No caso das massas caseiras, o processo de industrialização é diferente. Após o macarrão
formatado, antes de entrar na secagem, passa por um processo manual de “dobragem“ que é
bastante artesanal. São retirados maços de macarrão que serão “dobrados” manualmente,
antes de entrar na secadora. Após a secagem é retirado das câmaras e colocado também
manualmente na embalagem peça por peça.
No portfolio de produtos, encontramos também, o caneloni, a lasanha, a sopa de letrinhas, que
são responsáveis pelo incremento de margens da empresa, por serem produtos diferenciados,
não mais considerados como commodities.
Verifica-se também um excelente aproveitamento das pontas do macarrão, dentro da linha de
produtos populares, sendo destinado a clientes específicos que pagam um valor inferior, mas
evitando o desperdício.
No processo de industrialização do macarrão do tipo espagueti, a máquina faz o “tubinho” do
macarrão de forma contínua, para depois cortar as pontas, para que todos fiquem do mesmo
tamanho e possam ser embalados uniformemente.
Estas pontas, que aparentemente seriam desperdiçadas, são embaladas em pacotes grandes de
1kg, e são vendidos para supermercados com preços mais baixos, na linha popular. São
fornecidos também para creches, escolas, para elaboração de refeições em massa.
2.1.2) Embalagem
Os processos de embalagem, como já mencionado, são totalmente automáticos, no caso da
massa trafilada e sopa de letrinhas. Mas, para massa caseira e lasanhas o processo é manual.

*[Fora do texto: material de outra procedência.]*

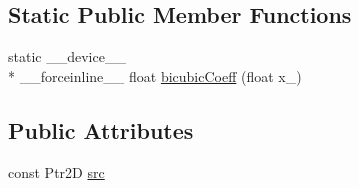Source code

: \subsection*{Static Public Member Functions}
\begin{DoxyCompactItemize}
\item 
static \-\_\-\-\_\-device\-\_\-\-\_\- \\*
\-\_\-\-\_\-forceinline\-\_\-\-\_\- float \hyperlink{structcv_1_1gpu_1_1device_1_1CubicFilter_a61b84b1e8dbe679eac074b0e5aa6bf5f}{bicubic\-Coeff} (float x\-\_\-)
\end{DoxyCompactItemize}
\subsection*{Public Attributes}
\begin{DoxyCompactItemize}
\item 
const Ptr2\-D \hyperlink{structcv_1_1gpu_1_1device_1_1CubicFilter_a174b1388cc09fe57c4ffb92836b53638}{src}
\end{DoxyCompactItemize}


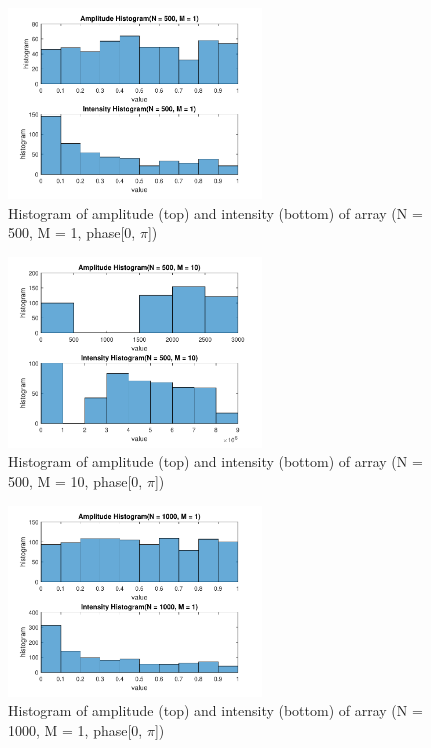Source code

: \documentclass{article}
\begin{document}
\begin{figure}[H]
	\centering
	\includegraphics[width = 0.6\textwidth]{src/pi/hist_500_1.pdf}
	\caption{Histogram of amplitude (top) and intensity (bottom) of array (N = 500, M = 1, phase[0, $\pi$])}
	\label{fig:hist-500-1-pi}
\end{figure}
\begin{figure}[H]
	\centering
	\includegraphics[width = 0.6\textwidth]{src/pi/hist_500_10.pdf}
	\caption{Histogram of amplitude (top) and intensity (bottom) of array (N = 500, M = 10, phase[0, $\pi$])}
	\label{fig:hist-500-10-pi}
\end{figure}
\begin{figure}[H]
	\centering
	\includegraphics[width = 0.6\textwidth]{src/pi/hist_1000_1.pdf}
	\caption{Histogram of amplitude (top) and intensity (bottom) of array (N = 1000, M = 1, phase[0, $\pi$])}
	\label{fig:hist-1000-1-pi}
\end{figure}
\end{document}
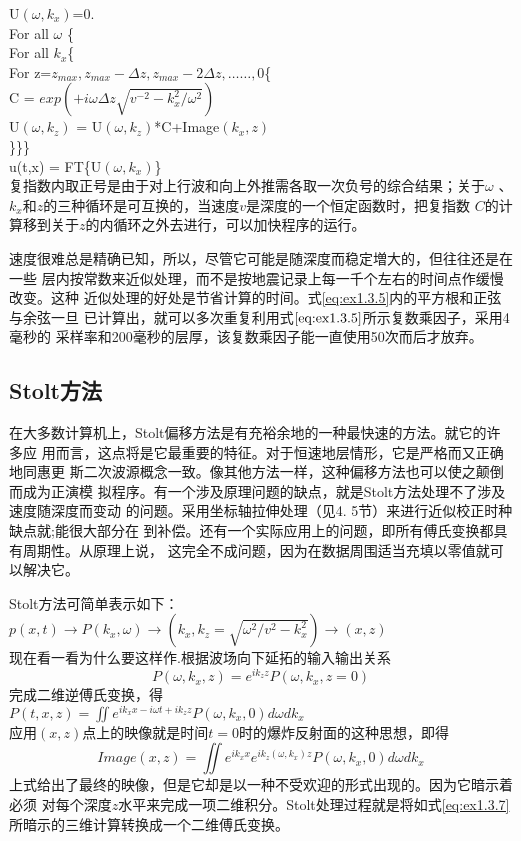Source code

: 	U$(\omega,k_x)$=0.\\
For all $\omega$ \{\\
For all $k_x$\{\\
For z=$z_{max}, z_{max}-\Delta z, z_{max}-2\Delta z, \ldots\ldots, 0$\{\\
	C = $exp(+i\omega\Delta z\sqrt{v^{-2}-k_x^2/\omega^2})$\\
	U$(\omega,k_z)$ = U$(\omega,k_z)$*C+Image$(k_x,z)$\\
	\}\}\}\\
u(t,x) = FT\{U$(\omega,k_x)$\} \\
复指数内取正号是由于对上行波和向上外推需各取一次负号的综合结果；关于$\omega$
、$k_x$和$z$的三种循环是可互换的，当速度$v$是深度的一个恒定函数时，把复指数
$C$的计算移到关于$z$的内循环之外去进行，可以加快程序的运行。

速度很难总是精确已知，所以，尽管它可能是随深度而稳定増大的，但往往还是在一些
层内按常数来近似处理，而不是按地震记录上每一千个左右的时间点作缓慢改变。这种
近似处理的好处是节省计算的时间。式\ref{eq:ex1.3.5}内的平方根和正弦与余弦一旦
已计算出，就可以多次重复利用式$\ref{eq:ex1.3.5}$所示复数乘因子，采用4毫秒的
采样率和200毫秒的层厚，该复数乘因子能一直使用50次而后才放弃。

\subsection{Stolt方法}
在大多数计算机上，Stolt偏移方法是有充裕余地的一种最快速的方法。就它的许多应
用而言，这点将是它最重要的特征。对于恒速地层情形，它是严格而又正确地同惠更
斯二次波源概念一致。像其他方法一样，这种偏移方法也可以使之颠倒而成为正演模
拟程序。有一个涉及原理问题的缺点，就是Stolt方法处理不了涉及速度随深度而变动
的问题。采用坐标轴拉伸处理（见4. 5节）来进行近似校正时种缺点就;能很大部分在
到补偿。还有一个实际应用上的问题，即所有傅氏变换都具有周期性。从原理上说，
这完全不成问题，因为在数据周围适当充填以零值就可以解决它。

Stolt方法可简单表示如下：\\
$p(x,t)\rightarrow P(k_x,\omega)\rightarrow(k_x,k_z=\sqrt{\omega^2/v^2-k_x^2})\rightarrow(x,z)$\\
现在看一看为什么要这样作.根据波场向下延拓的输入输出关系
\begin{equation}
P(\omega,k_x,z)=e^{ik_zz}P(\omega,k_x,z=0)
\label{eq:ex1.3.6}
\end{equation}
完成二维逆傅氏变换，得 \\
$P(t,x,z)=\iint e^{ik_xx-i\omega t+ik_zz}P(\omega,k_x,0)d\omega dk_x$\\
应用$(x,z)$点上的映像就是时间$t=0$时的爆炸反射面的这种思想，即得
\begin{equation}
Image(x,z)=\iint e^{ik_xx}e^{ik_z(\omega,k_x)z}P(\omega,k_x,0)d\omega dk_x
\label{eq:ex1.3.7}
\end{equation}
上式给出了最终的映像，但是它却是以一种不受欢迎的形式出现的。因为它暗示着必须
对每个深度$z$水平来完成一项二维积分。Stolt处理过程就是将如式\ref{eq:ex1.3.7}
所暗示的三维计算转换成一个二维傅氏变换。

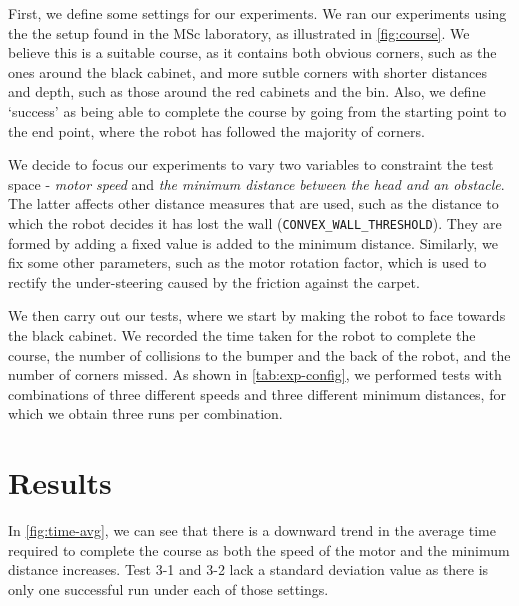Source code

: \documentclass[a4paper,12pt]{article}
\begin{document}
First, we define some settings for our experiments. We ran our experiments using the the setup found in the MSc laboratory, as illustrated in \autoref{fig:course}. We believe this is a suitable course, as it contains both obvious corners, such as the ones around the black cabinet, and more sutble corners with shorter distances and depth, such as those around the red cabinets and the bin. Also, we define `success' as being able to complete the course by going from the starting point to the end point, where the robot has followed the majority of corners.

We decide to focus our experiments to vary two variables to constraint the test space - \textit{motor speed} and \textit{the minimum distance between the head and an obstacle}. The latter affects other distance measures that are used, such as the distance to which the robot decides it has lost the wall (\texttt{CONVEX\_WALL\_THRESHOLD}). They are formed by adding a fixed value is added to the minimum distance. Similarly, we fix some other parameters, such as the motor rotation factor, which is used to rectify the under-steering caused by the friction against the carpet.

We then carry out our tests, where we start by making the robot to face towards the black cabinet. We recorded the time taken for the robot to complete the course, the number of collisions to the bumper and the back of the robot, and the number of corners missed. As shown in \autoref{tab:exp-config}, we performed tests with combinations of three different speeds and three different minimum distances, for which we obtain three runs per combination. 



\section{Results}
In \autoref{fig:time-avg}, we can see that there is a downward trend in the average time required to complete the course as both the speed of the motor and the minimum distance increases. Test 3-1 and 3-2 lack a standard deviation value as there is only one successful run under each of those settings.
\end{document}

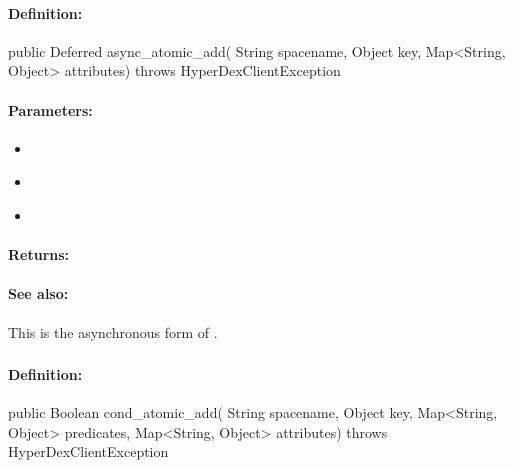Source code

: \paragraph{Definition:}
\begin{javacode}
public Deferred async_atomic_add(
        String spacename,
        Object key,
        Map<String, Object> attributes) throws HyperDexClientException
\end{javacode}

\paragraph{Parameters:}
\begin{itemize}[noitemsep]
\item {}\\

\item {}\\

\item {}\\

\end{itemize}

\paragraph{Returns:}


\paragraph{See also:}  This is the asynchronous form of .

\pagebreak
\subsubsection{}
\label{api:java:cond_atomic_add}


\paragraph{Definition:}
\begin{javacode}
public Boolean cond_atomic_add(
        String spacename,
        Object key,
        Map<String, Object> predicates,
        Map<String, Object> attributes) throws HyperDexClientException
\end{javacode}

Com a evolução, as embalagens que eram totalmente transparentes, para que o consumidor
pudesse ver todo o macarrão, passaram a ser melhor trabalhadas. A entrada do macarrão
estrangeiro no mercado induziu alterações nestas embalagens. Não era mais preciso aparecer
todo o macarrão, mas simplesmente janelas, propiciando que as demais partes da embalagem
pudessem ter um desenho com cor, no caso da SCALA, azul marinho. Esta mudança deu uma
conotação de “nobreza” ao produto.
Na SCALA o desenvolvimento do layout das embalagens é feito dentro da empresa. A
confecção da embalagem é terceirizada para uma gráfica que as entrega em rolos no tamanho
certo para que sejam acoplados ao processo de produção no caso das embalagens
automatizadas.
Os estudos destes layouts são feitos por uma pessoa que está diretamente ligada à gerência de
Marketing e ao diretor geral da empresa.
2.1.3) Canais de Distribuição
A empresa atende atualmente a grande São Paulo, parte do interior (Campinas e Indaiatuba) e
Baixada Santista.
Para que o atendimento fosse otimizado, foi criada uma frota própria de pequenos caminhões
para a distribuição dos produtos, com uma logística específica para este fim.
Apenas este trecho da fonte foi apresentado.